[Extracted records]
++++++++
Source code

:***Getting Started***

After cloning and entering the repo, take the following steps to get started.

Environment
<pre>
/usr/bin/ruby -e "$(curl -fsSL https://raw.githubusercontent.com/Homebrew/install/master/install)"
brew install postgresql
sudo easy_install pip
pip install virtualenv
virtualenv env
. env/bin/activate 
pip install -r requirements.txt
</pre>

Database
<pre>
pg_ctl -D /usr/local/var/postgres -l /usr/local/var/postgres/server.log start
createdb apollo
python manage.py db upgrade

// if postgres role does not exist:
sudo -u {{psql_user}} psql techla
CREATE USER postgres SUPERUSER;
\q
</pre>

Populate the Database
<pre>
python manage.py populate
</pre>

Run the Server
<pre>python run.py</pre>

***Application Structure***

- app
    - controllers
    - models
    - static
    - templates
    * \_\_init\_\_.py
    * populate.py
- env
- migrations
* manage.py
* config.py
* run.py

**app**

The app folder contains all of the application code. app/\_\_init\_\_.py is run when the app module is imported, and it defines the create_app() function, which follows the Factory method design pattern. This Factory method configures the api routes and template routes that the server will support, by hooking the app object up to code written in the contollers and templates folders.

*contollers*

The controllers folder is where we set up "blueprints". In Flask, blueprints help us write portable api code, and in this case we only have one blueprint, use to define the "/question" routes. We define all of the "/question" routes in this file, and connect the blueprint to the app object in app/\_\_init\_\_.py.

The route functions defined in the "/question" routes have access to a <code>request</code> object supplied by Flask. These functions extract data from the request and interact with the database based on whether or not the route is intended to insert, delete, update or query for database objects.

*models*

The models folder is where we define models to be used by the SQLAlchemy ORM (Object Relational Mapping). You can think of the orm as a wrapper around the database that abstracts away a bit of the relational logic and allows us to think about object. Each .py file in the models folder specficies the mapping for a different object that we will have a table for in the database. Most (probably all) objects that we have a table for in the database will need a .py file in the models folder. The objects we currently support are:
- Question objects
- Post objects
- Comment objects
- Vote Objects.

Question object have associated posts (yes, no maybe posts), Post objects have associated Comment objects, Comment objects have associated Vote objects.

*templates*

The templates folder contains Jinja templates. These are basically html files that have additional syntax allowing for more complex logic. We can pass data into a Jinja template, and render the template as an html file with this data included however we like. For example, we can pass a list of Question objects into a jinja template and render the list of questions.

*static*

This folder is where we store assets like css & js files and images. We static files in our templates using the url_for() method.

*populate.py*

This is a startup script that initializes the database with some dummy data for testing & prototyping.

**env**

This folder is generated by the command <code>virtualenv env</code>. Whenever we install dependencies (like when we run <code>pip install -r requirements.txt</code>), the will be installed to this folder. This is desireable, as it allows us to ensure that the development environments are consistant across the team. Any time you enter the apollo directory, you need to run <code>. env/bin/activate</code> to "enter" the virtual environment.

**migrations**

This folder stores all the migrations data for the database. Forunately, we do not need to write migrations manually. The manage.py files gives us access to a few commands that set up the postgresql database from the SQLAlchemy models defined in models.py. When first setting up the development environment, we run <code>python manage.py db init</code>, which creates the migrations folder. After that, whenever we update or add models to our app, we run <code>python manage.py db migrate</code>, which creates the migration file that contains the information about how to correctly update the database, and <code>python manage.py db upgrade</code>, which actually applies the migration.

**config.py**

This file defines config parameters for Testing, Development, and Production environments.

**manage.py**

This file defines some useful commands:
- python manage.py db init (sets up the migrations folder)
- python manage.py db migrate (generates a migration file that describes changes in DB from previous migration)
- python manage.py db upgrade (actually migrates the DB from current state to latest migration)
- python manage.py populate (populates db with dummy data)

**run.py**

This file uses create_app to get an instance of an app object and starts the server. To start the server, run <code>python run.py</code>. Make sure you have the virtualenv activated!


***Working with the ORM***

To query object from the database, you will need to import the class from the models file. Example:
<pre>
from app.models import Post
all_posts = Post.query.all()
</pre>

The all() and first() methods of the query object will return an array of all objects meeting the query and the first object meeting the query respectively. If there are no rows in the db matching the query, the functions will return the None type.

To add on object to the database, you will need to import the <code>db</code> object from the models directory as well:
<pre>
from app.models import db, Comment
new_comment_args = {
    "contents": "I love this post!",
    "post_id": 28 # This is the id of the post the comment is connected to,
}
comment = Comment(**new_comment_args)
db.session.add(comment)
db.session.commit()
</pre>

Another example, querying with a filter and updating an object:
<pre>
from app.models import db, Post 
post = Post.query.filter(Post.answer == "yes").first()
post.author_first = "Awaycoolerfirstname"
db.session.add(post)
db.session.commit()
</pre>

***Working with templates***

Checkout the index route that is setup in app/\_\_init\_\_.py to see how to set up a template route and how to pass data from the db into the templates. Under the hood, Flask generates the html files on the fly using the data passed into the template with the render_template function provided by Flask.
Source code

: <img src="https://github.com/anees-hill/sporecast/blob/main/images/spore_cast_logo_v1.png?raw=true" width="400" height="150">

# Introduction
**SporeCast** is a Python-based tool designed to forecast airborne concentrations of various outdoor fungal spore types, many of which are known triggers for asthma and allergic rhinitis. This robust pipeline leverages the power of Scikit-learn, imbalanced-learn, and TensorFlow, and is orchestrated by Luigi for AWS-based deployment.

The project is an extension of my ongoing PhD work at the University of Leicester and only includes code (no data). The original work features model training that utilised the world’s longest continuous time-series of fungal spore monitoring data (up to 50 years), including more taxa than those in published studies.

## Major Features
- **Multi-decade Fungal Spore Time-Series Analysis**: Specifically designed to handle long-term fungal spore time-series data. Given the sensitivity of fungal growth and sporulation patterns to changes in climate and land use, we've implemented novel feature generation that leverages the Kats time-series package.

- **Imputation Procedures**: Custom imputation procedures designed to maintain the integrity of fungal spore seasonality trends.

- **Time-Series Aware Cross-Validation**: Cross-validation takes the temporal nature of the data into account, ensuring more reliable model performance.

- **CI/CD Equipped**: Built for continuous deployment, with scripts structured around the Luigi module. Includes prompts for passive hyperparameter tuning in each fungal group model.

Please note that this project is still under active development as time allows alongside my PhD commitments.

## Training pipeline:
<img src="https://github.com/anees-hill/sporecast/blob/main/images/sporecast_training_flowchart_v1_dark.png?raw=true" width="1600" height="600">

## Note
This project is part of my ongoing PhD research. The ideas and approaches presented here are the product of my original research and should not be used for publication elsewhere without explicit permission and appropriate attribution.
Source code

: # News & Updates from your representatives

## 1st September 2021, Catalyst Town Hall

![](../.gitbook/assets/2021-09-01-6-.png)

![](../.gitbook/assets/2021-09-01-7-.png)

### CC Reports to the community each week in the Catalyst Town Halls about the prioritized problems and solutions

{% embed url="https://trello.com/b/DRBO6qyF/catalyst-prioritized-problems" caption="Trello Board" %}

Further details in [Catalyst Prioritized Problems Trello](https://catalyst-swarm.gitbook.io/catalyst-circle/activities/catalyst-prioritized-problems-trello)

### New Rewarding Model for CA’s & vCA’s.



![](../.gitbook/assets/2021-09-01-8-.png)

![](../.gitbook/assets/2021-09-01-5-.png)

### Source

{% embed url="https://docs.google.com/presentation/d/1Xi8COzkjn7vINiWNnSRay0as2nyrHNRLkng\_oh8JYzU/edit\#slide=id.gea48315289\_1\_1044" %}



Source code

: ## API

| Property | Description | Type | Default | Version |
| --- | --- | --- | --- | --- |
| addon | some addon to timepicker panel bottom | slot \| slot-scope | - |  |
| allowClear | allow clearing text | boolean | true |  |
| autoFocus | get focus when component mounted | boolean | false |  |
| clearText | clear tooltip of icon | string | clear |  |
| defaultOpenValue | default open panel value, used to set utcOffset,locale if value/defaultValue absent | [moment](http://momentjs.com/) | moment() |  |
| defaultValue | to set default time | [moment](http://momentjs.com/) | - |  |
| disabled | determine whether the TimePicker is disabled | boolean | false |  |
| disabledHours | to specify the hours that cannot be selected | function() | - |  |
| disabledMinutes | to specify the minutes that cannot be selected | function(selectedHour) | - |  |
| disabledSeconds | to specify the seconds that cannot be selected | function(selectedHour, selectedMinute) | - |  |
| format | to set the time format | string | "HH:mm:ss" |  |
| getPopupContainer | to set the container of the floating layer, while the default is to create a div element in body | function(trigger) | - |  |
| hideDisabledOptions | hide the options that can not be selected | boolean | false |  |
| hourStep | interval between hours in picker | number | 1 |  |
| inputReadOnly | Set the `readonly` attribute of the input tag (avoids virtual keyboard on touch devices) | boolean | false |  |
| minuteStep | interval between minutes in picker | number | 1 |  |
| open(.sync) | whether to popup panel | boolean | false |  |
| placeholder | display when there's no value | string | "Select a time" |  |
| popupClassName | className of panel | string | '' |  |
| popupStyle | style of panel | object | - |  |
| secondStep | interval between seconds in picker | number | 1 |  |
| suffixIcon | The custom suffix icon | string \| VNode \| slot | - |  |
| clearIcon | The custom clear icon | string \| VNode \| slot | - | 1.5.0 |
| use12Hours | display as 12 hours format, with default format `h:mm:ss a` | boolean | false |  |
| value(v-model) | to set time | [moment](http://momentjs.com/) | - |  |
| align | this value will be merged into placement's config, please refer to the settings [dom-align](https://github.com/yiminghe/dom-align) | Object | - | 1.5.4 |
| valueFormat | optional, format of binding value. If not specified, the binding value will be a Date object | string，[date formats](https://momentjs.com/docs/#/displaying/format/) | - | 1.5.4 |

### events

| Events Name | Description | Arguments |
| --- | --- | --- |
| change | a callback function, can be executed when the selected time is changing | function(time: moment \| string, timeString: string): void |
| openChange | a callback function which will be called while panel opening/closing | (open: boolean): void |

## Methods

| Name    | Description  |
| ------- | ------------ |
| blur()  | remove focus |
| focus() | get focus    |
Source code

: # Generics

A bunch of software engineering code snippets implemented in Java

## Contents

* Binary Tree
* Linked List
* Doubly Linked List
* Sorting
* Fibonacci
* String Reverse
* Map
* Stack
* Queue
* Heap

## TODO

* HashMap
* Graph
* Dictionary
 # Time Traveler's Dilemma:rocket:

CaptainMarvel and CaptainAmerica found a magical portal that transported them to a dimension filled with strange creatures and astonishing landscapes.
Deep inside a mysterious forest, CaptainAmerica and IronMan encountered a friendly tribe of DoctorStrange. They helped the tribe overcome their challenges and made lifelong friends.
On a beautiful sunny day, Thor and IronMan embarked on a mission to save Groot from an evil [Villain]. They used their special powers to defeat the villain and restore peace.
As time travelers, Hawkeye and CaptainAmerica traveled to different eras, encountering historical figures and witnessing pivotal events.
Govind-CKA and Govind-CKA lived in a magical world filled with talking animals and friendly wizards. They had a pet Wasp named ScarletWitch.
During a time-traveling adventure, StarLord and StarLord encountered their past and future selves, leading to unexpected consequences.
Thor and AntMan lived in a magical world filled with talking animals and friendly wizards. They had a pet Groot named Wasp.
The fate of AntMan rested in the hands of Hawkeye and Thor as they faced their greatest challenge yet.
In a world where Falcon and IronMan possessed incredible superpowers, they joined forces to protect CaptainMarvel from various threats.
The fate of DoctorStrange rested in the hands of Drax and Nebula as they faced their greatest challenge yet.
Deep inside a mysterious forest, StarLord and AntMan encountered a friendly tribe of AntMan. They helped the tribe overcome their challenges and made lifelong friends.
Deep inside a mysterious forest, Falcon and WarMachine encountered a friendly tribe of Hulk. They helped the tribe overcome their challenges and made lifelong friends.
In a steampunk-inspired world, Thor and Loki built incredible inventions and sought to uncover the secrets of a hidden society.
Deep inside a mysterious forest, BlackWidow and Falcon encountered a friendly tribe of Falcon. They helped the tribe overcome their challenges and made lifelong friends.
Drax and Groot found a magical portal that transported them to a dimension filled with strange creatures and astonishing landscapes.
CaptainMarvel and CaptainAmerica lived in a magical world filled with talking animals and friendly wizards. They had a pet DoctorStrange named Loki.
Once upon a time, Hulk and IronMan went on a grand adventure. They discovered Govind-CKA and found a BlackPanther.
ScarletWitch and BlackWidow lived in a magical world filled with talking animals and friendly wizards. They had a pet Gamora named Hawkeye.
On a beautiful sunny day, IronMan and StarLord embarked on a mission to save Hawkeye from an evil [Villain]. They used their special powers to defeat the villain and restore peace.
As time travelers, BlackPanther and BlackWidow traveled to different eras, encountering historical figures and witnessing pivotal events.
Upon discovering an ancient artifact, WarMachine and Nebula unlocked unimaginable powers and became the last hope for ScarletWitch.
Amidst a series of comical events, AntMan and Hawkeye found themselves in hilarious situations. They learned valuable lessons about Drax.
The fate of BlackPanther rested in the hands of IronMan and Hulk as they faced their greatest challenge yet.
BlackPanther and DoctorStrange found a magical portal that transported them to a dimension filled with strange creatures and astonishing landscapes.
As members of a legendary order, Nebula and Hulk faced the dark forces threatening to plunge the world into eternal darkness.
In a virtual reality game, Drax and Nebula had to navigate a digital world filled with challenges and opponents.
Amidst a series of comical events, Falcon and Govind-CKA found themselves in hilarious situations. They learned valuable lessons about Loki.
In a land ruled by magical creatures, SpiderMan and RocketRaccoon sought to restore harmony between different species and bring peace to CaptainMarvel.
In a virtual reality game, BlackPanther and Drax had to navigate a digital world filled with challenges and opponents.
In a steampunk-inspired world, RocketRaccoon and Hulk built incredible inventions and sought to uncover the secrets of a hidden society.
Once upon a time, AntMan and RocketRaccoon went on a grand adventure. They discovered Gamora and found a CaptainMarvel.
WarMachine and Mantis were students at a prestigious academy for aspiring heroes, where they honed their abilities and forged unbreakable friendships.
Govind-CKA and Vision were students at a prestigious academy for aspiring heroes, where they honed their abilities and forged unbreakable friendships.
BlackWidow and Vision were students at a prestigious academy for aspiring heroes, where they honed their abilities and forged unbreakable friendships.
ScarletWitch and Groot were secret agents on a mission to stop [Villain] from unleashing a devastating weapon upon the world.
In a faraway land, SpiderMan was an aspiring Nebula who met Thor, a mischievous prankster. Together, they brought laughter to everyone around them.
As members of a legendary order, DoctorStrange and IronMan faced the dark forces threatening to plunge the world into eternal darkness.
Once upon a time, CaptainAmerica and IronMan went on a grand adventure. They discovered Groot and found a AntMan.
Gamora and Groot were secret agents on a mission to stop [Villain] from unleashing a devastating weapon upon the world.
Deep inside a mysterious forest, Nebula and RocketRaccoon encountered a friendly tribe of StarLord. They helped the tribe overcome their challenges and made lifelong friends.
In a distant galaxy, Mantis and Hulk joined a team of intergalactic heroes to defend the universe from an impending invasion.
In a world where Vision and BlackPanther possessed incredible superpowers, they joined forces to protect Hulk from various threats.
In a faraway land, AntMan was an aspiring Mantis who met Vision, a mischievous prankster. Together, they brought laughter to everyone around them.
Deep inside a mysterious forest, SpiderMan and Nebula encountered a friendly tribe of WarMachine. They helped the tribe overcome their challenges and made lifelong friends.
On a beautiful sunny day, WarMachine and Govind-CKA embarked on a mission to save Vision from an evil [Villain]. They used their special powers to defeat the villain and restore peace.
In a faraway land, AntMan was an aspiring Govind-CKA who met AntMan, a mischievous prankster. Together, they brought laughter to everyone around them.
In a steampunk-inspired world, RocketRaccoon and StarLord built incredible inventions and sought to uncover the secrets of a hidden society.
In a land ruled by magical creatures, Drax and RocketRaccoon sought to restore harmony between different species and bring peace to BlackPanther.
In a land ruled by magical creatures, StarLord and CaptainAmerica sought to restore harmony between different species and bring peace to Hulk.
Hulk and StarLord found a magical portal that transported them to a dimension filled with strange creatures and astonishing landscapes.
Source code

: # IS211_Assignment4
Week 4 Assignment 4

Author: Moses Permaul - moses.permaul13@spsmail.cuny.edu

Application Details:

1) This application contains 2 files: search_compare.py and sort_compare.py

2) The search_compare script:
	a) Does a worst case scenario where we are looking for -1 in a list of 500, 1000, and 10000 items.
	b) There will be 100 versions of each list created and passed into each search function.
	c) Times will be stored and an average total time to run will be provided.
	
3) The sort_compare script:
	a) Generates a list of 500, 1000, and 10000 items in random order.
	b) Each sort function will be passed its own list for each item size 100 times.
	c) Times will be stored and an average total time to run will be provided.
++++++++
Problem to solve
For this exercise, repeat exactly the lines of the data above from the one with "defaultOpenValue | default" down to the one with "value(v-model) | to", both end lines included.

Reply
| defaultOpenValue | default open panel value, used to set utcOffset,locale if value/defaultValue absent | [moment](http://momentjs.com/) | moment() |  |
| defaultValue | to set default time | [moment](http://momentjs.com/) | - |  |
| disabled | determine whether the TimePicker is disabled | boolean | false |  |
| disabledHours | to specify the hours that cannot be selected | function() | - |  |
| disabledMinutes | to specify the minutes that cannot be selected | function(selectedHour) | - |  |
| disabledSeconds | to specify the seconds that cannot be selected | function(selectedHour, selectedMinute) | - |  |
| format | to set the time format | string | "HH:mm:ss" |  |
| getPopupContainer | to set the container of the floating layer, while the default is to create a div element in body | function(trigger) | - |  |
| hideDisabledOptions | hide the options that can not be selected | boolean | false |  |
| hourStep | interval between hours in picker | number | 1 |  |
| inputReadOnly | Set the `readonly` attribute of the input tag (avoids virtual keyboard on touch devices) | boolean | false |  |
| minuteStep | interval between minutes in picker | number | 1 |  |
| open(.sync) | whether to popup panel | boolean | false |  |
| placeholder | display when there's no value | string | "Select a time" |  |
| popupClassName | className of panel | string | '' |  |
| popupStyle | style of panel | object | - |  |
| secondStep | interval between seconds in picker | number | 1 |  |
| suffixIcon | The custom suffix icon | string \| VNode \| slot | - |  |
| clearIcon | The custom clear icon | string \| VNode \| slot | - | 1.5.0 |
| use12Hours | display as 12 hours format, with default format `h:mm:ss a` | boolean | false |  |
| value(v-model) | to set time | [moment](http://momentjs.com/) | - |  |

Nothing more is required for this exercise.